Yes, THUMOS has some specific trick i will opensource it once i am free, i will go through it and let you know. The main key is to delay the overfitting. The more you delay ( which you say loss not reducing etc) the better chance of high performance. Learning rate, optimizer step and some hyperaprams are crucial in such cases. When we first started the project we did not know that a low learning rate ( than CLIP's original implementation) is suitable for detection problem. So such scenarios are to be considered before saying it is not working.
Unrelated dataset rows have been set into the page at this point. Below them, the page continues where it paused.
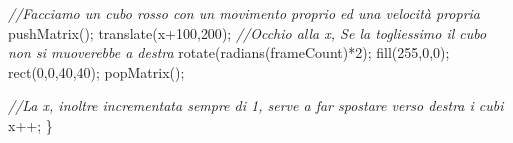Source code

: \documentclass[
]{article}
\newenvironment{Shaded}{}{}
\newcommand{\CommentTok}[1]{\textcolor[rgb]{0.38,0.63,0.69}{\textit{#1}}}
\newcommand{\DecValTok}[1]{\textcolor[rgb]{0.25,0.63,0.44}{#1}}
\newcommand{\FunctionTok}[1]{\textcolor[rgb]{0.02,0.16,0.49}{#1}}
\newcommand{\NormalTok}[1]{#1}
\newcommand{\OperatorTok}[1]{\textcolor[rgb]{0.40,0.40,0.40}{#1}}
\begin{document}
\begin{Shaded}
\begin{Highlighting}[]
\CommentTok{//Facciamo un cubo rosso con un movimento proprio ed una velocità propria}
    \FunctionTok{pushMatrix}\OperatorTok{();}
    \FunctionTok{translate}\OperatorTok{(}\NormalTok{x}\OperatorTok{+}\DecValTok{100}\OperatorTok{,}\DecValTok{200}\OperatorTok{);}  \CommentTok{//Occhio alla x, Se la togliessimo il cubo non si muoverebbe a destra}
    \FunctionTok{rotate}\OperatorTok{(}\FunctionTok{radians}\OperatorTok{(}\NormalTok{frameCount}\OperatorTok{)*}\DecValTok{2}\OperatorTok{);}
    \FunctionTok{fill}\OperatorTok{(}\DecValTok{255}\OperatorTok{,}\DecValTok{0}\OperatorTok{,}\DecValTok{0}\OperatorTok{);}
    \FunctionTok{rect}\OperatorTok{(}\DecValTok{0}\OperatorTok{,}\DecValTok{0}\OperatorTok{,}\DecValTok{40}\OperatorTok{,}\DecValTok{40}\OperatorTok{);}
    \FunctionTok{popMatrix}\OperatorTok{();}

 \CommentTok{//La x, inoltre incrementata sempre di 1, serve a far spostare verso destra i cubi}
\NormalTok{    x}\OperatorTok{++;}
\OperatorTok{\}}
\end{Highlighting}
\end{Shaded}
\end{document}
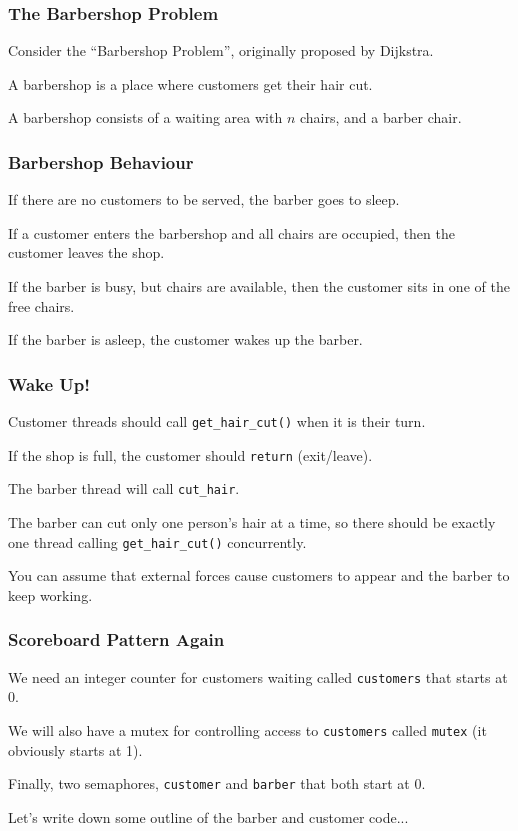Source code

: \begin{frame}
\frametitle{The Barbershop Problem}

Consider the ``Barbershop Problem'', originally proposed by Dijkstra.

A barbershop is a place where customers get their hair cut. 

A barbershop consists of a waiting area with $n$ chairs, and a barber chair.

\end{frame}


\begin{frame}
\frametitle{Barbershop Behaviour}

If there are no customers to be served, the barber goes to sleep. 

If a customer enters the barbershop and all chairs are occupied, then the customer leaves the shop. 

If the barber is busy, but chairs are available, then the customer sits in one of the free chairs. 

If the barber is asleep, the customer wakes up the barber. 

\end{frame}

\begin{frame}
\frametitle{Wake Up!}

Customer threads should call \texttt{get\_hair\_cut()} when it is their turn. 
 
If the shop is full, the customer should \texttt{return} (exit/leave). 

The barber thread will call \texttt{cut\_hair}.

The barber can cut only one person's hair at a time, so there should be exactly one thread calling \texttt{get\_hair\_cut()} concurrently. 

You can assume that external forces cause customers to appear and the barber to keep working.

\end{frame}


\begin{frame}
\frametitle{Scoreboard Pattern Again}


We need an integer counter for customers waiting called \texttt{customers} that starts at 0. 

We will also have a mutex for controlling access to \texttt{customers} called \texttt{mutex} (it obviously starts at 1). 

Finally, two semaphores, \texttt{customer} and \texttt{barber} that both start at 0.

Let's write down some outline of the barber and customer code...

\end{frame}


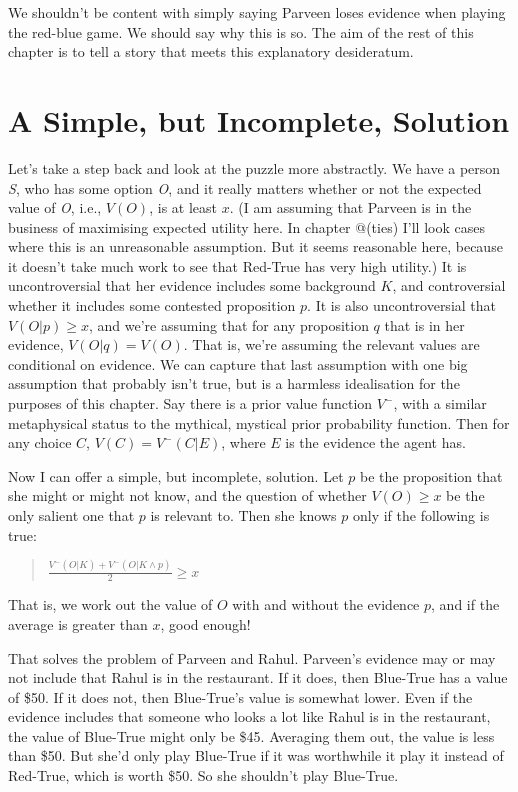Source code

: \documentclass[11pt,]{book}
\begin{document}
We shouldn't be content with simply saying Parveen loses evidence when playing the red-blue game. We should say why this is so. The aim of the rest of this chapter is to tell a story that meets this explanatory desideratum.

\hypertarget{simplesolution}{%
\section{A Simple, but Incomplete, Solution}\label{simplesolution}}

Let's take a step back and look at the puzzle more abstractly. We have a person \emph{S}, who has some option \emph{O}, and it really matters whether or not the expected value of \emph{O}, i.e., \(V(O)\), is at least \(x\). (I am assuming that Parveen is in the business of maximising expected utility here. In chapter @(ties) I'll look cases where this is an unreasonable assumption. But it seems reasonable here, because it doesn't take much work to see that Red-True has very high utility.) It is uncontroversial that her evidence includes some background \(K\), and controversial whether it includes some contested proposition \(p\). It is also uncontroversial that \(V(O | p) \geq x\), and we're assuming that for any proposition \(q\) that is in her evidence, \(V(O | q) = V(O)\). That is, we're assuming the relevant values are conditional on evidence. We can capture that last assumption with one big assumption that probably isn't true, but is a harmless idealisation for the purposes of this chapter. Say there is a prior value function \(V^-\), with a similar metaphysical status to the mythical, mystical prior probability function. Then for any choice \(C\), \(V(C) = V^-(C | E)\), where \(E\) is the evidence the agent has.

Now I can offer a simple, but incomplete, solution. Let \(p\) be the proposition that she might or might not know, and the question of whether \(V(O) \geq x\) be the only salient one that \(p\) is relevant to. Then she knows \(p\) only if the following is true:

\begin{quote}
\(\frac{V^-(O | K) + V^-(O | K \wedge p)}{2} \geq x\)
\end{quote}

That is, we work out the value of \(O\) with and without the evidence \(p\), and if the average is greater than \(x\), good enough!

That solves the problem of Parveen and Rahul. Parveen's evidence may or may not include that Rahul is in the restaurant. If it does, then Blue-True has a value of \$50. If it does not, then Blue-True's value is somewhat lower. Even if the evidence includes that someone who looks a lot like Rahul is in the restaurant, the value of Blue-True might only be \$45. Averaging them out, the value is less than \$50. But she'd only play Blue-True if it was worthwhile it play it instead of Red-True, which is worth \$50. So she shouldn't play Blue-True.
\end{document}
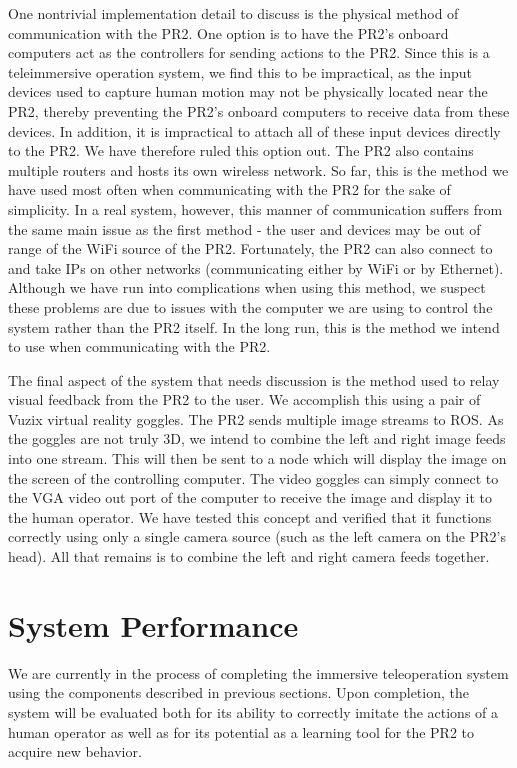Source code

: \documentclass{sig-alternate}
\begin{document}
One nontrivial implementation detail to discuss is the physical method of
communication with the PR2. One option is to have the PR2's onboard computers
act as the controllers for sending actions to the PR2. Since this is a teleimmersive operation system, we find
this to be impractical, as the input devices used to capture human motion may not be physically located
near the PR2, thereby preventing the PR2's onboard computers to receive data from these devices. 
In addition, it is impractical to attach all of these input devices 
directly to the PR2. We have therefore ruled this option out. The PR2 also contains multiple routers and hosts its
own wireless network. So far, this is the method we have used most often when
communicating with the PR2 for the sake of simplicity. In a real system, however,
this manner of communication suffers from the same main issue as the first method - the user and devices
may be out of range of the WiFi source of the PR2. Fortunately,
the PR2 can also connect to and take IPs on other networks (communicating either by WiFi or by
Ethernet). Although we have run into complications when using this method, we
suspect these problems are due to issues with the computer we are using to control the
system rather than the PR2 itself.
In the long run, this is the method we intend to use when communicating with the PR2.

The final aspect of the system that needs discussion is the method used to relay visual feedback from the PR2 to the user.
We accomplish this using a
pair of  Vuzix virtual reality goggles. The PR2 sends multiple image 
streams to ROS. As the goggles are not truly 3D, we intend to combine the left 
and right image feeds into one stream. This will then be sent to a node which will display the image
on the screen of the controlling computer. The video goggles can simply connect
to the VGA video out port of the computer to
receive the image and display it to the human operator. We have tested this concept and
verified that it functions correctly using only a single camera source (such as
the left camera on the PR2's head). All that remains is to combine the left and right camera
feeds together.

\section{System Performance}
We are currently in the process of completing the immersive 
teleoperation system using the components described in previous sections. Upon
completion, the system will be evaluated both for its ability to correctly
imitate the actions of a human operator as well as for its potential 
as a learning tool for the PR2 to acquire new behavior.\\
\end{document}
as i said before see GTAD implementation for ActivityNet vs GTAD for THUMOS , you will find some difference in inference approach , both are not identical. The intrinsics of both ActivityNet and THUMOS are not same, hence very few TAD approach can equally give strong performance by not using any special refinement/trick/postprocessing.

This is the reason i would recommend you to start with AFSD and just put in the blocks similar to us and check if that is giving a good performance. It is also 1-stage approach like us. My approach for THUMOS in STALE is based upon AFSD.

HYUNJS commented 1 year ago

Thank you for your reply! I see that using UNet prediction for refinement has been used for previous works and has been a convention in a TAL community.

My main issue was could not reproduce the results (including the closed-vocab setting which is not related to overfitting to seen class as the zero-shot setting) w/o using any refinement or postprocessing. Now, I understand that it also requires them as conventional TAL/TAD methods.